» **What needs to be done**: Reproduce exactly the lines below from the one containing "If you have" through the one containing "-단점: 커밋이 날아간다,강제푸쉬가 필요하다", including both, and nothing else.
----- Excerpted data -----
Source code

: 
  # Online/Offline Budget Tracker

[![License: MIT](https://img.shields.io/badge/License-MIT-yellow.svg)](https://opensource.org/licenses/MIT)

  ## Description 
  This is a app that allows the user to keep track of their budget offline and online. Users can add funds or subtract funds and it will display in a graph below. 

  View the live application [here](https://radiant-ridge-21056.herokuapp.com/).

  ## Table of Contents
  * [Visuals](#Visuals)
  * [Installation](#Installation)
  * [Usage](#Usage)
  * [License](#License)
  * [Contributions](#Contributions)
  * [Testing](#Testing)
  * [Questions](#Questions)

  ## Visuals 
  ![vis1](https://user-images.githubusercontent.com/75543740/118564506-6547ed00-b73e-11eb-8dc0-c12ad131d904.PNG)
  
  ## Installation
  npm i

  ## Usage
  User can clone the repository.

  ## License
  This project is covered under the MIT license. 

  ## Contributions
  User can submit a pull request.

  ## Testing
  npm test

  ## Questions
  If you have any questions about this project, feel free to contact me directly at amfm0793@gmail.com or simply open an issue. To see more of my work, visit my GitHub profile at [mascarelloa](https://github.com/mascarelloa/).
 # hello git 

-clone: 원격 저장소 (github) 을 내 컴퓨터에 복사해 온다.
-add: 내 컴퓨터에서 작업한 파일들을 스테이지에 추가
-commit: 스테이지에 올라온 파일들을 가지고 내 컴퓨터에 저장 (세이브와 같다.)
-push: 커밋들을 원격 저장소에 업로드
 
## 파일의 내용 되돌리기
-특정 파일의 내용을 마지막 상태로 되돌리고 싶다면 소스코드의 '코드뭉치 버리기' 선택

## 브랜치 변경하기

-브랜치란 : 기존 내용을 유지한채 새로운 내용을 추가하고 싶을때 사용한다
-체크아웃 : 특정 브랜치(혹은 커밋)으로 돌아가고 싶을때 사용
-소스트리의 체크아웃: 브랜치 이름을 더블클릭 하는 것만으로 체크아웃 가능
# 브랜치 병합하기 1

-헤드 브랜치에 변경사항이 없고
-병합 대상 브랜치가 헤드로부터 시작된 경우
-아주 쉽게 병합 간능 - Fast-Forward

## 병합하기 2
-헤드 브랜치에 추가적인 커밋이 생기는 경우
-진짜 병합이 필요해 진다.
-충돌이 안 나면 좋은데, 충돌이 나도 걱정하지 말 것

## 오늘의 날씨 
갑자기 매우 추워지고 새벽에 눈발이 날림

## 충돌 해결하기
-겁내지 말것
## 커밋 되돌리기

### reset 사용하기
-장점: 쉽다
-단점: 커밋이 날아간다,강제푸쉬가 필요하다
-----
----- Excerpted data -----
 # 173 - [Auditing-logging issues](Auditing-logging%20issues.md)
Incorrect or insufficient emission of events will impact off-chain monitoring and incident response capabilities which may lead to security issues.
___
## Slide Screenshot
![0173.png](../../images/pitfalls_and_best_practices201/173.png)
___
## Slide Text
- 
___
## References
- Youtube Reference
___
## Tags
-----
----- Excerpted data -----
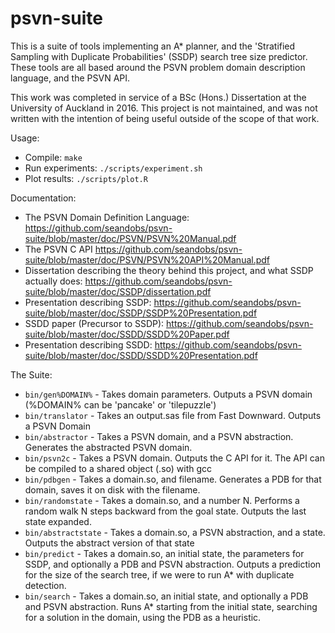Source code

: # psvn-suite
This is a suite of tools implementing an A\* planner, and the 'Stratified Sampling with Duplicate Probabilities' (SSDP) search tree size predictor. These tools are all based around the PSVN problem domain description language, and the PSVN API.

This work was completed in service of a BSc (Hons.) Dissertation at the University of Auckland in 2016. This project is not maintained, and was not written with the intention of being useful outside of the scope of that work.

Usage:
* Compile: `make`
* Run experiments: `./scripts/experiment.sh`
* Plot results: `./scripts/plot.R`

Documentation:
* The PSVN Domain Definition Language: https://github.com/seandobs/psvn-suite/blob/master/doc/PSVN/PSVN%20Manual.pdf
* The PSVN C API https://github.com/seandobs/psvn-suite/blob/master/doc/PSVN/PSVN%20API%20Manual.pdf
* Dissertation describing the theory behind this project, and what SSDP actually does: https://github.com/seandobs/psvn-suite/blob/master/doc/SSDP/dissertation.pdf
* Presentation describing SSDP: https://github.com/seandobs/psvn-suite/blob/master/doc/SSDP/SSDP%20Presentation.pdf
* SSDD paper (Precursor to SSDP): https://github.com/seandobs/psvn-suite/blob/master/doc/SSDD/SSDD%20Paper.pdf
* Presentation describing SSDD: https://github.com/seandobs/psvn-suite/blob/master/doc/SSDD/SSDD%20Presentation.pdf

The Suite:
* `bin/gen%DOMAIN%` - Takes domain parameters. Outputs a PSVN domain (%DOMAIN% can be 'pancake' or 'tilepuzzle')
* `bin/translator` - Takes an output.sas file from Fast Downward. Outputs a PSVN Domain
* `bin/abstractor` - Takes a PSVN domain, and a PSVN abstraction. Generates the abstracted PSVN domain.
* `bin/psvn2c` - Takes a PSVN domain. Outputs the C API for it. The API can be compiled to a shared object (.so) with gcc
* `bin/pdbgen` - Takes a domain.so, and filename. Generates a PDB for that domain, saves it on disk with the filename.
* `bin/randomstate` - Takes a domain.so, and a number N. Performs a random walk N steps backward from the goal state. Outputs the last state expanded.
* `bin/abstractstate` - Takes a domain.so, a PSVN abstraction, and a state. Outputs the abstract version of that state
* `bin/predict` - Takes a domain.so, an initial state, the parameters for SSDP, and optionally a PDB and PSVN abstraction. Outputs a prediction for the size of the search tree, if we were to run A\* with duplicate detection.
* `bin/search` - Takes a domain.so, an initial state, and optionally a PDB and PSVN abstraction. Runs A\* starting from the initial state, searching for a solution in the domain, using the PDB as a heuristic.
-----
» **Written solution**:
  If you have any questions about this project, feel free to contact me directly at amfm0793@gmail.com or simply open an issue. To see more of my work, visit my GitHub profile at [mascarelloa](https://github.com/mascarelloa/).
 # hello git 

-clone: 원격 저장소 (github) 을 내 컴퓨터에 복사해 온다.
-add: 내 컴퓨터에서 작업한 파일들을 스테이지에 추가
-commit: 스테이지에 올라온 파일들을 가지고 내 컴퓨터에 저장 (세이브와 같다.)
-push: 커밋들을 원격 저장소에 업로드
 
## 파일의 내용 되돌리기
-특정 파일의 내용을 마지막 상태로 되돌리고 싶다면 소스코드의 '코드뭉치 버리기' 선택

## 브랜치 변경하기

-브랜치란 : 기존 내용을 유지한채 새로운 내용을 추가하고 싶을때 사용한다
-체크아웃 : 특정 브랜치(혹은 커밋)으로 돌아가고 싶을때 사용
-소스트리의 체크아웃: 브랜치 이름을 더블클릭 하는 것만으로 체크아웃 가능
# 브랜치 병합하기 1

-헤드 브랜치에 변경사항이 없고
-병합 대상 브랜치가 헤드로부터 시작된 경우
-아주 쉽게 병합 간능 - Fast-Forward

## 병합하기 2
-헤드 브랜치에 추가적인 커밋이 생기는 경우
-진짜 병합이 필요해 진다.
-충돌이 안 나면 좋은데, 충돌이 나도 걱정하지 말 것

## 오늘의 날씨 
갑자기 매우 추워지고 새벽에 눈발이 날림

## 충돌 해결하기
-겁내지 말것
## 커밋 되돌리기

### reset 사용하기
-장점: 쉽다
-단점: 커밋이 날아간다,강제푸쉬가 필요하다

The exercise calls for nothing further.